== Task brief ==
Your reply should be the entries, output word for word, with each picture omitted.

== Material shown ==

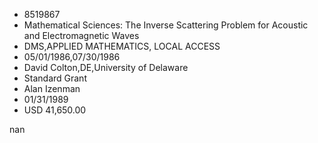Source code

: 
* 8519867
* Mathematical Sciences: The Inverse Scattering Problem for Acoustic and Electromagnetic Waves
* DMS,APPLIED MATHEMATICS, LOCAL ACCESS
* 05/01/1986,07/30/1986
* David Colton,DE,University of Delaware
* Standard Grant
* Alan Izenman
* 01/31/1989
* USD 41,650.00

nan
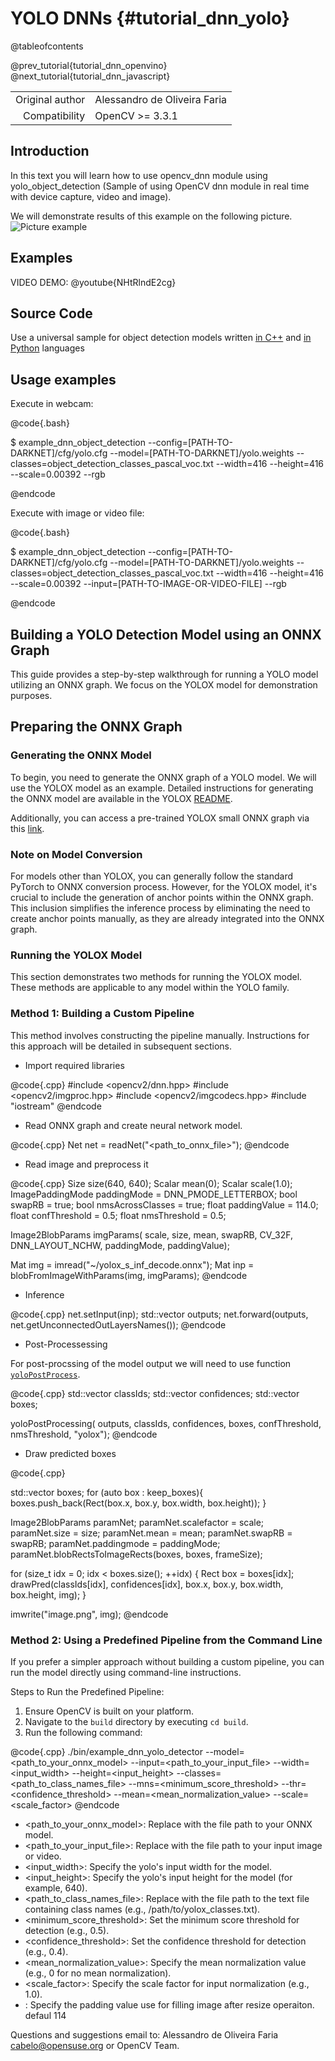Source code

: YOLO DNNs  {#tutorial_dnn_yolo}
===============================

@tableofcontents

@prev_tutorial{tutorial_dnn_openvino}
@next_tutorial{tutorial_dnn_javascript}

|    |    |
| -: | :- |
| Original author | Alessandro de Oliveira Faria |
| Compatibility | OpenCV >= 3.3.1 |

Introduction
------------

In this text you will learn how to use opencv_dnn module using yolo_object_detection (Sample of using OpenCV dnn module in real time with device capture, video and image).

We will demonstrate results of this example on the following picture.
![Picture example](images/yolo.jpg)

Examples
--------

VIDEO DEMO:
@youtube{NHtRlndE2cg}

Source Code
-----------

Use a universal sample for object detection models written
[in C++](https://github.com/opencv/opencv/blob/4.x/samples/dnn/object_detection.cpp) and
[in Python](https://github.com/opencv/opencv/blob/4.x/samples/dnn/object_detection.py) languages

Usage examples
--------------

Execute in webcam:

@code{.bash}

$ example_dnn_object_detection --config=[PATH-TO-DARKNET]/cfg/yolo.cfg --model=[PATH-TO-DARKNET]/yolo.weights --classes=object_detection_classes_pascal_voc.txt --width=416 --height=416 --scale=0.00392 --rgb

@endcode

Execute with image or video file:

@code{.bash}

$ example_dnn_object_detection --config=[PATH-TO-DARKNET]/cfg/yolo.cfg --model=[PATH-TO-DARKNET]/yolo.weights --classes=object_detection_classes_pascal_voc.txt --width=416 --height=416 --scale=0.00392 --input=[PATH-TO-IMAGE-OR-VIDEO-FILE] --rgb

@endcode


Building a YOLO Detection Model using an ONNX Graph
---------------------------------

This guide provides a step-by-step walkthrough for running a YOLO model utilizing an ONNX graph. We focus on the YOLOX model for demonstration purposes.

## Preparing the ONNX Graph

### Generating the ONNX Model
To begin, you need to generate the ONNX graph of a YOLO model. We will use the YOLOX model as an example. Detailed instructions for generating the ONNX model are available in the YOLOX [README](https://dl.opencv.org/models/yolox/README.md).

Additionally, you can access a pre-trained YOLOX small ONNX graph via this [link](https://dl.opencv.org/models/yolox/yolox_s_inf_decoder.onnx).


### Note on Model Conversion

For models other than YOLOX, you can generally follow the standard PyTorch to ONNX conversion process. However, for the YOLOX model, it's crucial to include the generation of anchor points within the ONNX graph. This inclusion simplifies the inference process by eliminating the need to create anchor points manually, as they are already integrated into the ONNX graph.

### Running the YOLOX Model

This section demonstrates two methods for running the YOLOX model. These methods are applicable to any model within the YOLO family.

### Method 1: Building a Custom Pipeline

This method involves constructing the pipeline manually. Instructions for this approach will be detailed in subsequent sections.

- Import required libraries

@code{.cpp}
#include <opencv2/dnn.hpp>
#include <opencv2/imgproc.hpp>
#include <opencv2/imgcodecs.hpp>
#include "iostream"
@endcode

- Read ONNX graph and create neural network model.

@code{.cpp}
Net net = readNet("<path_to_onnx_file>");
@endcode

- Read image and preprocess it

@code{.cpp}
Size size(640, 640);
Scalar mean(0);
Scalar scale(1.0);
ImagePaddingMode paddingMode = DNN_PMODE_LETTERBOX;
bool swapRB  = true;
bool nmsAcrossClasses = true;
float paddingValue  = 114.0;
float confThreshold = 0.5;
float nmsThreshold  = 0.5;

Image2BlobParams imgParams(
                        scale,
                        size,
                        mean,
                        swapRB,
                        CV_32F,
                        DNN_LAYOUT_NCHW,
                        paddingMode,
                        paddingValue);

Mat img = imread("~/yolox_s_inf_decode.onnx");
Mat inp = blobFromImageWithParams(img, imgParams);
@endcode

- Inference

@code{.cpp}
net.setInput(inp);
std::vector<Mat> outputs;
net.forward(outputs, net.getUnconnectedOutLayersNames());
@endcode

- Post-Processessing

For post-procssing of the model output we will need to use function [`yoloPostProcess`](https://github.com/opencv/opencv/blob/ef8a5eb6207925e8f3055a82e90dbd9b8d10f3e3/modules/dnn/test/test_onnx_importer.cpp#L2650).


@code{.cpp}
std::vector<int> classIds;
std::vector<float> confidences;
std::vector<Rect2d> boxes;

yoloPostProcessing(
    outputs, classIds, confidences, boxes,
    confThreshold, nmsThreshold,
    "yolox");
@endcode

- Draw predicted boxes

@code{.cpp}

std::vector<Rect> boxes;
for (auto box : keep_boxes){
    boxes.push_back(Rect(box.x, box.y, box.width, box.height));
}

Image2BlobParams paramNet;
        paramNet.scalefactor = scale;
        paramNet.size = size;
        paramNet.mean = mean;
        paramNet.swapRB = swapRB;
        paramNet.paddingmode = paddingMode;
        paramNet.blobRectsToImageRects(boxes, boxes, frameSize);

for (size_t idx = 0; idx < boxes.size(); ++idx)
    {
        Rect box = boxes[idx];
        drawPred(classIds[idx], confidences[idx],
        box.x, box.y, box.width, box.height, img);
    }

imwrite("image.png", img);
@endcode


### Method 2: Using a Predefined Pipeline from the Command Line
If you prefer a simpler approach without building a custom pipeline, you can run the model directly using command-line instructions.

Steps to Run the Predefined Pipeline:

1. Ensure OpenCV is built on your platform.
2. Navigate to the `build` directory by executing `cd build`.
3. Run the following command:

@code{.cpp}
./bin/example_dnn_yolo_detector --model=<path_to_your_onnx_model> --input=<path_to_your_input_file> --width=<input_width> --height=<input_height> --classes=<path_to_class_names_file> --mns=<minimum_score_threshold> --thr=<confidence_threshold> --mean=<mean_normalization_value> --scale=<scale_factor>
@endcode

- <path_to_your_onnx_model>: Replace with the file path to your ONNX model.
- <path_to_your_input_file>: Replace with the file path to your input image or video.
- <input_width>: Specify the yolo's input width for the model.
- <input_height>: Specify the yolo's input height for the model (for example, 640).
- <path_to_class_names_file>: Replace with the file path to the text file containing class names (e.g., /path/to/yolox_classes.txt).
- <minimum_score_threshold>: Set the minimum score threshold for detection (e.g., 0.5).
- <confidence_threshold>: Set the confidence threshold for detection (e.g., 0.4).
- <mean_normalization_value>: Specify the mean normalization value (e.g., 0 for no mean normalization).
- <scale_factor>: Specify the scale factor for input normalization (e.g., 1.0).
- <padvalue>: Specify the padding value use for filling image after resize operaiton. defaul 114


Questions and suggestions email to: Alessandro de Oliveira Faria cabelo@opensuse.org or OpenCV Team.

== Solved exercise ==
Source code

: 
* 8519867
* Mathematical Sciences: The Inverse Scattering Problem for Acoustic and Electromagnetic Waves
* DMS,APPLIED MATHEMATICS, LOCAL ACCESS
* 05/01/1986,07/30/1986
* David Colton,DE,University of Delaware
* Standard Grant
* Alan Izenman
* 01/31/1989
* USD 41,650.00

nan
Source code

: YOLO DNNs  {#tutorial_dnn_yolo}
===============================

@tableofcontents

@prev_tutorial{tutorial_dnn_openvino}
@next_tutorial{tutorial_dnn_javascript}

|    |    |
| -: | :- |
| Original author | Alessandro de Oliveira Faria |
| Compatibility | OpenCV >= 3.3.1 |

Introduction
------------

In this text you will learn how to use opencv_dnn module using yolo_object_detection (Sample of using OpenCV dnn module in real time with device capture, video and image).

We will demonstrate results of this example on the following picture.
![Picture example](images/yolo.jpg)

Examples
--------

VIDEO DEMO:
@youtube{NHtRlndE2cg}

Source Code
-----------

Use a universal sample for object detection models written
[in C++](https://github.com/opencv/opencv/blob/4.x/samples/dnn/object_detection.cpp) and
[in Python](https://github.com/opencv/opencv/blob/4.x/samples/dnn/object_detection.py) languages

Usage examples
--------------

Execute in webcam:

@code{.bash}

$ example_dnn_object_detection --config=[PATH-TO-DARKNET]/cfg/yolo.cfg --model=[PATH-TO-DARKNET]/yolo.weights --classes=object_detection_classes_pascal_voc.txt --width=416 --height=416 --scale=0.00392 --rgb

@endcode

Execute with image or video file:

@code{.bash}

$ example_dnn_object_detection --config=[PATH-TO-DARKNET]/cfg/yolo.cfg --model=[PATH-TO-DARKNET]/yolo.weights --classes=object_detection_classes_pascal_voc.txt --width=416 --height=416 --scale=0.00392 --input=[PATH-TO-IMAGE-OR-VIDEO-FILE] --rgb

@endcode


Building a YOLO Detection Model using an ONNX Graph
---------------------------------

This guide provides a step-by-step walkthrough for running a YOLO model utilizing an ONNX graph. We focus on the YOLOX model for demonstration purposes.

## Preparing the ONNX Graph

### Generating the ONNX Model
To begin, you need to generate the ONNX graph of a YOLO model. We will use the YOLOX model as an example. Detailed instructions for generating the ONNX model are available in the YOLOX [README](https://dl.opencv.org/models/yolox/README.md).

Additionally, you can access a pre-trained YOLOX small ONNX graph via this [link](https://dl.opencv.org/models/yolox/yolox_s_inf_decoder.onnx).


### Note on Model Conversion

For models other than YOLOX, you can generally follow the standard PyTorch to ONNX conversion process. However, for the YOLOX model, it's crucial to include the generation of anchor points within the ONNX graph. This inclusion simplifies the inference process by eliminating the need to create anchor points manually, as they are already integrated into the ONNX graph.

### Running the YOLOX Model

This section demonstrates two methods for running the YOLOX model. These methods are applicable to any model within the YOLO family.

### Method 1: Building a Custom Pipeline

This method involves constructing the pipeline manually. Instructions for this approach will be detailed in subsequent sections.

- Import required libraries

@code{.cpp}
#include <opencv2/dnn.hpp>
#include <opencv2/imgproc.hpp>
#include <opencv2/imgcodecs.hpp>
#include "iostream"
@endcode

- Read ONNX graph and create neural network model.

@code{.cpp}
Net net = readNet("<path_to_onnx_file>");
@endcode

- Read image and preprocess it

@code{.cpp}
Size size(640, 640);
Scalar mean(0);
Scalar scale(1.0);
ImagePaddingMode paddingMode = DNN_PMODE_LETTERBOX;
bool swapRB  = true;
bool nmsAcrossClasses = true;
float paddingValue  = 114.0;
float confThreshold = 0.5;
float nmsThreshold  = 0.5;

Image2BlobParams imgParams(
                        scale,
                        size,
                        mean,
                        swapRB,
                        CV_32F,
                        DNN_LAYOUT_NCHW,
                        paddingMode,
                        paddingValue);

Mat img = imread("~/yolox_s_inf_decode.onnx");
Mat inp = blobFromImageWithParams(img, imgParams);
@endcode

- Inference

@code{.cpp}
net.setInput(inp);
std::vector<Mat> outputs;
net.forward(outputs, net.getUnconnectedOutLayersNames());
@endcode

- Post-Processessing

For post-procssing of the model output we will need to use function [`yoloPostProcess`](https://github.com/opencv/opencv/blob/ef8a5eb6207925e8f3055a82e90dbd9b8d10f3e3/modules/dnn/test/test_onnx_importer.cpp#L2650).


@code{.cpp}
std::vector<int> classIds;
std::vector<float> confidences;
std::vector<Rect2d> boxes;

yoloPostProcessing(
    outputs, classIds, confidences, boxes,
    confThreshold, nmsThreshold,
    "yolox");
@endcode

- Draw predicted boxes

@code{.cpp}

std::vector<Rect> boxes;
for (auto box : keep_boxes){
    boxes.push_back(Rect(box.x, box.y, box.width, box.height));
}

Image2BlobParams paramNet;
        paramNet.scalefactor = scale;
        paramNet.size = size;
        paramNet.mean = mean;
        paramNet.swapRB = swapRB;
        paramNet.paddingmode = paddingMode;
        paramNet.blobRectsToImageRects(boxes, boxes, frameSize);

for (size_t idx = 0; idx < boxes.size(); ++idx)
    {
        Rect box = boxes[idx];
        drawPred(classIds[idx], confidences[idx],
        box.x, box.y, box.width, box.height, img);
    }

imwrite("image.png", img);
@endcode


### Method 2: Using a Predefined Pipeline from the Command Line
If you prefer a simpler approach without building a custom pipeline, you can run the model directly using command-line instructions.

Steps to Run the Predefined Pipeline:

1. Ensure OpenCV is built on your platform.
2. Navigate to the `build` directory by executing `cd build`.
3. Run the following command:

@code{.cpp}
./bin/example_dnn_yolo_detector --model=<path_to_your_onnx_model> --input=<path_to_your_input_file> --width=<input_width> --height=<input_height> --classes=<path_to_class_names_file> --mns=<minimum_score_threshold> --thr=<confidence_threshold> --mean=<mean_normalization_value> --scale=<scale_factor>
@endcode

- <path_to_your_onnx_model>: Replace with the file path to your ONNX model.
- <path_to_your_input_file>: Replace with the file path to your input image or video.
- <input_width>: Specify the yolo's input width for the model.
- <input_height>: Specify the yolo's input height for the model (for example, 640).
- <path_to_class_names_file>: Replace with the file path to the text file containing class names (e.g., /path/to/yolox_classes.txt).
- <minimum_score_threshold>: Set the minimum score threshold for detection (e.g., 0.5).
- <confidence_threshold>: Set the confidence threshold for detection (e.g., 0.4).
- <mean_normalization_value>: Specify the mean normalization value (e.g., 0 for no mean normalization).
- <scale_factor>: Specify the scale factor for input normalization (e.g., 1.0).
- <padvalue>: Specify the padding value use for filling image after resize operaiton. defaul 114


Questions and suggestions email to: Alessandro de Oliveira Faria cabelo@opensuse.org or OpenCV Team.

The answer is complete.